*** SOURCE RECORDS Section Begins ***

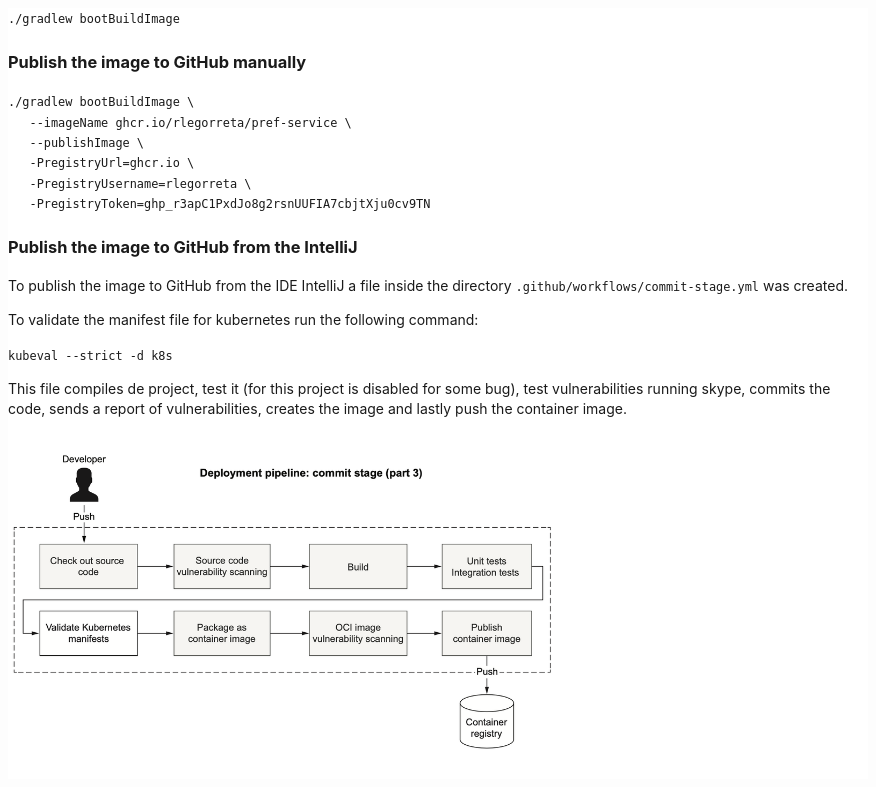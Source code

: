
 ```
./gradlew bootBuildImage
```

### Publish the image to GitHub manually

```
./gradlew bootBuildImage \
   --imageName ghcr.io/rlegorreta/pref-service \
   --publishImage \
   -PregistryUrl=ghcr.io \
   -PregistryUsername=rlegorreta \
   -PregistryToken=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
```

### Publish the image to GitHub from the IntelliJ

To publish the image to GitHub from the IDE IntelliJ a file inside the directory `.github/workflows/commit-stage.yml`
was created.

To validate the manifest file for kubernetes run the following command:

```
kubeval --strict -d k8s
```

This file compiles de project, test it (for this project is disabled for some bug), test vulnerabilities running
skype, commits the code, sends a report of vulnerabilities, creates the image and lastly push the container image.

<img height="340" src="./images/commit-stage.png" width="550"/>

*** SOURCE RECORDS Section Ends ***

Return every line in the records that includes the string "stage".

To publish the image to GitHub from the IDE IntelliJ a file inside the directory `.github/workflows/commit-stage.yml`
<img height="340" src="./images/commit-stage.png" width="550"/>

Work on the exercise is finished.